The Nacilbupera Guzzle

Whoever examines with attention the history of the dearths and famines … will find, I believe, that a dearth never has arisen from any combination among the inland dealers in corn, nor from any other cause but a real scarcity, occasioned sometimes perhaps, and in some particular places, by the waste of war, but in by far the greatest number of cases by the fault of the seasons; and that a famine has never arisen from any other cause but the violence of government attempting, by improper means, to remedy the inconveniences of a dearth. (Adam Smith, The Wealth of Nations IV.5.44)

Wednesday, March 17, 2010

Provo Lakeview North Neighborhood Meeting Report

Tonight we had a good-sized turnout (maybe 50 residents plus dozens of scouts from the local Boy Scout troop) at our Meeting. Notables included Don Allphin, our retiring neighborhood chair, our city council Sherrie Hall Everett, and our Mayor John Curtis.
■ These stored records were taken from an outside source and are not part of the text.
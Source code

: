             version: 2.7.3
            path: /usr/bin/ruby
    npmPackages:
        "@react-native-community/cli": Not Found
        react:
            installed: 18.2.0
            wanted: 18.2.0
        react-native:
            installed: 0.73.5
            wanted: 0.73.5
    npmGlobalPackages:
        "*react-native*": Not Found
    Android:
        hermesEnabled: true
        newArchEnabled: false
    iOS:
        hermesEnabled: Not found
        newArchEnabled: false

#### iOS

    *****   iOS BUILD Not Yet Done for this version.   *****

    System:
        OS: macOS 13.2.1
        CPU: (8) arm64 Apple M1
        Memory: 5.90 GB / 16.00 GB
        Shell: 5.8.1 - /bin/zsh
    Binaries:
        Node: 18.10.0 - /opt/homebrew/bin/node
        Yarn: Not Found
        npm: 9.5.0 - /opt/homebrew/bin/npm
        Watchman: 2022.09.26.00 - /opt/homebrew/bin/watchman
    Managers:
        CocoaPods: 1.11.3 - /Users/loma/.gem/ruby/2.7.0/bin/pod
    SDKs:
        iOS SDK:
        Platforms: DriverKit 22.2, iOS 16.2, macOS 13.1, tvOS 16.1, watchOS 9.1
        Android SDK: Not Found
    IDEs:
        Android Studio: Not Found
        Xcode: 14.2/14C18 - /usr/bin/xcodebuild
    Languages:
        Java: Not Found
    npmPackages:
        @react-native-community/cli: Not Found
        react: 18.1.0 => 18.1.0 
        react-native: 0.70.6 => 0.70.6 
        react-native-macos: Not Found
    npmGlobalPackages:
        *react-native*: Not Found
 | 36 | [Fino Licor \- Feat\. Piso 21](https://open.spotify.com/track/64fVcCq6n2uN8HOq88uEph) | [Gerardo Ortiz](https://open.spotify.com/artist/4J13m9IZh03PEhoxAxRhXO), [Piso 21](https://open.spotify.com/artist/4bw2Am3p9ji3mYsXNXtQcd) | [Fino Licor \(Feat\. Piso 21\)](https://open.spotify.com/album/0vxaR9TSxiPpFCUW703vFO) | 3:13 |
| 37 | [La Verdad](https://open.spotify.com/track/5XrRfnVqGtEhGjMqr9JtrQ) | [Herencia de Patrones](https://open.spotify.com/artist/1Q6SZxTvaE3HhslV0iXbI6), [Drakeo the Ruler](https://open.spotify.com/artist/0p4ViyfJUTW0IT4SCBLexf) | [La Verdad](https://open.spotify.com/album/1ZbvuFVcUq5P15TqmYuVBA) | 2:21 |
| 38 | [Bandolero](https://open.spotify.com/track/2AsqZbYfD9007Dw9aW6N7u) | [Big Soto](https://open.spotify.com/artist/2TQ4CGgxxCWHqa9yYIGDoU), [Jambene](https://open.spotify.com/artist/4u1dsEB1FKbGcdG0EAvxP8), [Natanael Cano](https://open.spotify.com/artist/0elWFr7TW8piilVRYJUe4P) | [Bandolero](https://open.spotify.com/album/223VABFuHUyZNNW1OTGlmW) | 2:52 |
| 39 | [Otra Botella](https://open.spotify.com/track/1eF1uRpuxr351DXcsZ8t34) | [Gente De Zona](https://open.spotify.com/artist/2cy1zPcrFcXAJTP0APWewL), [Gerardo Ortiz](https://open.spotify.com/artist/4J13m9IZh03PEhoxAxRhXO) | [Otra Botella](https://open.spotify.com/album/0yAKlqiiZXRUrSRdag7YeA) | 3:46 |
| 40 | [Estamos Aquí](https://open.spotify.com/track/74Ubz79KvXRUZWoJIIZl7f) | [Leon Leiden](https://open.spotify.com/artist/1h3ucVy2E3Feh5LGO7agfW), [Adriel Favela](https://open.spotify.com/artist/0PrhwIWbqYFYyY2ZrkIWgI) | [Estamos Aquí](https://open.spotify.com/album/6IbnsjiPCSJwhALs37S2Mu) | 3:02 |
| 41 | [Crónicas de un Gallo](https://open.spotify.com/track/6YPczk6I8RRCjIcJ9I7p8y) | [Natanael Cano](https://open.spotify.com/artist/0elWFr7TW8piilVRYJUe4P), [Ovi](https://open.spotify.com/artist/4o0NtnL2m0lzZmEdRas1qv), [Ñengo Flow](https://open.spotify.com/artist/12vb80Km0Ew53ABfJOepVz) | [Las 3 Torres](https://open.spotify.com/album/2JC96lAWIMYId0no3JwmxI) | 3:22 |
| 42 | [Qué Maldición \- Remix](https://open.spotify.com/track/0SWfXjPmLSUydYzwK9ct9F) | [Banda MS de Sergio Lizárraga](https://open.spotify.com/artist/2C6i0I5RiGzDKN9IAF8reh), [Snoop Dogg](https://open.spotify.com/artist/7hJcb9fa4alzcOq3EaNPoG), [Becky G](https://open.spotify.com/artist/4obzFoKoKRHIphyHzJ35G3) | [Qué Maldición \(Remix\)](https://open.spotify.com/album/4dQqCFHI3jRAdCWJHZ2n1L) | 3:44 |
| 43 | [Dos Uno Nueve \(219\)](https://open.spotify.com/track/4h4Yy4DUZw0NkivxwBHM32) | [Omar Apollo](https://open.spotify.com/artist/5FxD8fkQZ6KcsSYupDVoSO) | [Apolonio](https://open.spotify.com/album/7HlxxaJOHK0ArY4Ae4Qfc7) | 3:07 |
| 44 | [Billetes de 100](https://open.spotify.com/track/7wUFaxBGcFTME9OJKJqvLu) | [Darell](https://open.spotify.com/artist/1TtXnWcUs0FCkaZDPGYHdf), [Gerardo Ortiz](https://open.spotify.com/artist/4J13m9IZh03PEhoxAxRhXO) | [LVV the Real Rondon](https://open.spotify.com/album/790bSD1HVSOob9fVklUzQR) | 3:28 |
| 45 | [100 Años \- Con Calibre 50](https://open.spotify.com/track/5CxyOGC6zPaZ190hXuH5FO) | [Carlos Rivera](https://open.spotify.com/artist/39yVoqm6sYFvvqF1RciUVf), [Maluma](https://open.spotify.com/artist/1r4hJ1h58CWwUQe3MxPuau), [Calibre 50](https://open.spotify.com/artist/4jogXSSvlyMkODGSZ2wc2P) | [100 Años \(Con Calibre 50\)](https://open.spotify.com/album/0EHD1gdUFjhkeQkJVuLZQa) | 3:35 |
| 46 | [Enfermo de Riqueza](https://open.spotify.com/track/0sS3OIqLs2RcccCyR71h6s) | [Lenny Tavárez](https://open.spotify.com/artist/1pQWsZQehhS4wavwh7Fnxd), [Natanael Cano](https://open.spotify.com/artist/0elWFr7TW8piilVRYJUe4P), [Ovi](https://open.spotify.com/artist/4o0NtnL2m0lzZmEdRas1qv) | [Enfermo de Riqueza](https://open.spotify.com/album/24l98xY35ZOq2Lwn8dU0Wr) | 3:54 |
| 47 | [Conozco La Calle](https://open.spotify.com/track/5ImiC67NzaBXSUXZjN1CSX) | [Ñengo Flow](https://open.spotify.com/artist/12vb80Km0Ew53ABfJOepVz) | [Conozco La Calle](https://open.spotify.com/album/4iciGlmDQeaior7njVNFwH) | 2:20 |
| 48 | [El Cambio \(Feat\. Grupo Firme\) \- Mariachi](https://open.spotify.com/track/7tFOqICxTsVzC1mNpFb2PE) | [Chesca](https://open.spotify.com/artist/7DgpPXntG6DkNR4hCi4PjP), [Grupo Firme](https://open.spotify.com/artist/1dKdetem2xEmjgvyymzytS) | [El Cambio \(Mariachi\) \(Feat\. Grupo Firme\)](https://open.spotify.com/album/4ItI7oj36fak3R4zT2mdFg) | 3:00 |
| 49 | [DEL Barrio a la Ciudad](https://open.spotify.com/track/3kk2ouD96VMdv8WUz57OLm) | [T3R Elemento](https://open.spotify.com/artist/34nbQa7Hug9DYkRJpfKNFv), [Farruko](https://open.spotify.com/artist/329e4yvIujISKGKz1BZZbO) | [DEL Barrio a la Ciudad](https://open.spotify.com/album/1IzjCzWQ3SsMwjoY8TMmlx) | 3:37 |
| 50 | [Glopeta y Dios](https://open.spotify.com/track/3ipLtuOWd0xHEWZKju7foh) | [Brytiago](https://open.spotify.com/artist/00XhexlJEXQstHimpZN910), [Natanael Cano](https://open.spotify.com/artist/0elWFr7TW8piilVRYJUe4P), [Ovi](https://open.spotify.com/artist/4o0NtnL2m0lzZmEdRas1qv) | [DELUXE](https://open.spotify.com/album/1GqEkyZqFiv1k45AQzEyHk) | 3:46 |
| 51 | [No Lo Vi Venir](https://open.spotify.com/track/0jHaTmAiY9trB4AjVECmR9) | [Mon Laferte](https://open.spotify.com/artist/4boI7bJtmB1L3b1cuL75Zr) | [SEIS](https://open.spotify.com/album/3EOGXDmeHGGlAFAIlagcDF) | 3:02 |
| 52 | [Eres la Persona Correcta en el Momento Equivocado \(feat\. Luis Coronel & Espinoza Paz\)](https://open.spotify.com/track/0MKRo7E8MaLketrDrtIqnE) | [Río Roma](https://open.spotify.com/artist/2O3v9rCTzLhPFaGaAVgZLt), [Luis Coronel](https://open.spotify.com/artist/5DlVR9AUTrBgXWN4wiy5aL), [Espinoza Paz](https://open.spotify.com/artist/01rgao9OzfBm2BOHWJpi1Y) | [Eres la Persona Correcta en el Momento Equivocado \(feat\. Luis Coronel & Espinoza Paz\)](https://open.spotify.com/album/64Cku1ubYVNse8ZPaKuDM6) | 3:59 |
Most notably on the agenda was the election of our neighborhood chair. Two were nominated: former city-wide council candidate Carl Mayo of Cobblestone Village subdivision and Brandon Seamons of the Reese Estates subdivision. Each chose a co-chair to run on their ticket. The vote came out an even tie: 20 votes each which resulted in a call to the city attorney by Louise Jorgensen of Provo City who was there to conduct the election. Three options were given for us to choose a winner: a coin flip, a second vote, or a vote in two weeks. Attendees expressed concern they were being unduly limited to those options, but the discussion was quickly cut off by Hall Everett and Jorgensen who insisted on the neighborhood voting for one of the three options. In the end, the neighborhood settled for a second vote in two weeks; so if you missed the meeting tonight, stay tuned for another opportunity to vote!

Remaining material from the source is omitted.